**DESCRIPTION OF THE TASK:**
When the line containing "DataXflow is a" appears in the data below, begin copying there and stop only after the line containing "DataXflow is bridges".

**DATA FOR THE TASK:**
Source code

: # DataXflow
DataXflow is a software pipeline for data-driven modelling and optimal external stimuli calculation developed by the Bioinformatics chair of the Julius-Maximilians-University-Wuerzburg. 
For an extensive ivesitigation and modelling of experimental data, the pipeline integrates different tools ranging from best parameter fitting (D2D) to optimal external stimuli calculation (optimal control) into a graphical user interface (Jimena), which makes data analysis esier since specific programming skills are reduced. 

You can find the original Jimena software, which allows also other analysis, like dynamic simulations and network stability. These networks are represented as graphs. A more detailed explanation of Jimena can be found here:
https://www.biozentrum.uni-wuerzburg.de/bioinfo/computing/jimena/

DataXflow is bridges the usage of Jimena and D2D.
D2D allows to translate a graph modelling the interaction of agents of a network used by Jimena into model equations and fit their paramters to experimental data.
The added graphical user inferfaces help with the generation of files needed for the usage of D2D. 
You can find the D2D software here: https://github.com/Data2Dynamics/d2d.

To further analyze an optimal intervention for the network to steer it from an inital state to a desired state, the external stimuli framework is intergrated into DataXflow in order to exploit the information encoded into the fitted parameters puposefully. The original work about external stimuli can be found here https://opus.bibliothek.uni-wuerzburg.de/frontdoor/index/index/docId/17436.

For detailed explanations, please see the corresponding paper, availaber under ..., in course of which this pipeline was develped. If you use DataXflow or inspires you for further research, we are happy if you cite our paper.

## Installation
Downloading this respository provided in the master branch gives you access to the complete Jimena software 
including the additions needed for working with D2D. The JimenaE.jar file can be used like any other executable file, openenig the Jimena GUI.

**YOUR SOLUTION:**
DataXflow is a software pipeline for data-driven modelling and optimal external stimuli calculation developed by the Bioinformatics chair of the Julius-Maximilians-University-Wuerzburg. 
For an extensive ivesitigation and modelling of experimental data, the pipeline integrates different tools ranging from best parameter fitting (D2D) to optimal external stimuli calculation (optimal control) into a graphical user interface (Jimena), which makes data analysis esier since specific programming skills are reduced. 

You can find the original Jimena software, which allows also other analysis, like dynamic simulations and network stability. These networks are represented as graphs. A more detailed explanation of Jimena can be found here:
https://www.biozentrum.uni-wuerzburg.de/bioinfo/computing/jimena/

DataXflow is bridges the usage of Jimena and D2D.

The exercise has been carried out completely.